Fundado pelo escritor Miguel Otero Silva em 1941, inicialmente com uma orientação moderada de esquerda, El Nacional teve o apoio da opinião pública venezuelana e foi uma das grandes referências informativas do país ao longo do século XX. Muitos intelectuais latino-americanos e espanhóis no exílio chegaram às suas páginas, numa época em que a região era dominada por ditaduras. Também foi considerada uma escola de formação de muitos jornalistas no país.
Miguel Henrique Otero assumiu gradativamente a direção da empresa após a morte de seu pai, em 1985. El Nacional teve um momento de coincidência e proximidade com Hugo Chávez durante sua primeira candidatura, em 1998, para logo antagonizá-lo irremediavelmente durante o segundo ano de seu governo.
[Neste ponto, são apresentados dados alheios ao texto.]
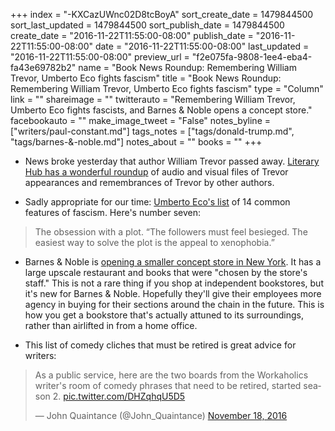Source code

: +++
index = "-KXCazUWnc02D8tcBoyA"
sort_create_date = 1479844500
sort_last_updated = 1479844500
sort_publish_date = 1479844500
create_date = "2016-11-22T11:55:00-08:00"
publish_date = "2016-11-22T11:55:00-08:00"
date = "2016-11-22T11:55:00-08:00"
last_updated = "2016-11-22T11:55:00-08:00"
preview_url = "f2e075fa-9808-1ee4-eba4-fa43e69782b2"
name = "Book News Roundup: Remembering William Trevor, Umberto Eco fights fascism"
title = "Book News Roundup: Remembering William Trevor, Umberto Eco fights fascism"
type = "Column"
link = ""
shareimage = ""
twitterauto = "Remembering William Trevor, Umberto Eco fights fascists, and Barnes & Noble opens a concept store."
facebookauto = ""
make_image_tweet = "False"
notes_byline = ["writers/paul-constant.md"]
tags_notes = ["tags/donald-trump.md", "tags/barnes-&amp;-noble.md"]
notes_about = ""
books = ""
+++
* News broke yesterday that author William Trevor passed away. [Literary Hub has a wonderful roundup](http://lithub.com/remembering-william-trevor/) of audio and visual files of Trevor appearances and remembrances of Trevor by other authors.

* Sadly appropriate for our time: [Umberto Eco's list](http://www.openculture.com/2016/11/umberto-eco-makes-a-list-of-the-14-common-features-of-fascism.html) of 14 common features of fascism. Here's number seven:

<blockquote>The obsession with a plot. “The followers must feel besieged. The easiest way to solve the plot is the appeal to xenophobia.”</blockquote>

* Barnes &  Noble is [opening a smaller concept store in New York](http://www.lohud.com/story/news/local/westchester/eastchester/2016/11/21/barnes-noble-opening-5-things-know/94220606/). It has a large upscale restaurant and books that were "chosen by the store's staff." This is not a rare thing if you shop at independent bookstores, but it's new for Barnes & Noble. Hopefully they'll give their employees more agency in buying for their sections around the chain in the future. This is how you get a bookstore that's actually attuned to its surroundings, rather than airlifted in from a home office.

* This list of comedy cliches that must be retired is great advice for writers:

<blockquote class="twitter-tweet" data-lang="en"><p lang="en" dir="ltr">As a public service, here are the two boards from the Workaholics writer&#39;s room of comedy phrases that need to be retired, started season 2. <a href="https://t.co/DHZqhqU5D5">pic.twitter.com/DHZqhqU5D5</a></p>&mdash; John Quaintance (@John_Quaintance) <a href="https://twitter.com/John_Quaintance/status/799751549610168320">November 18, 2016</a></blockquote>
O governo Chávez acusou repetidamente Otero de conspirar para derrubá-lo e criticou duramente sua orientação editorial. A antiga sede do jornal, no centro da cidade, foi massivamente atacada por militantes chavistas em diversas ocasiões.
No final de 2017, estrangulado pelas pressões fiscais, pela crise econômica e pela escassez de papel, o El Nacional anunciou o fim da sua edição impressa e o reforço da sua versão digital.
Com uma equipe mais enxuta, o El Nacional adotou uma redação menor e com novos membros para o site, que continua funcionando. Muitas outras editoras tradicionais da Venezuela passaram pelo mesmo processo em face do cerco chavista.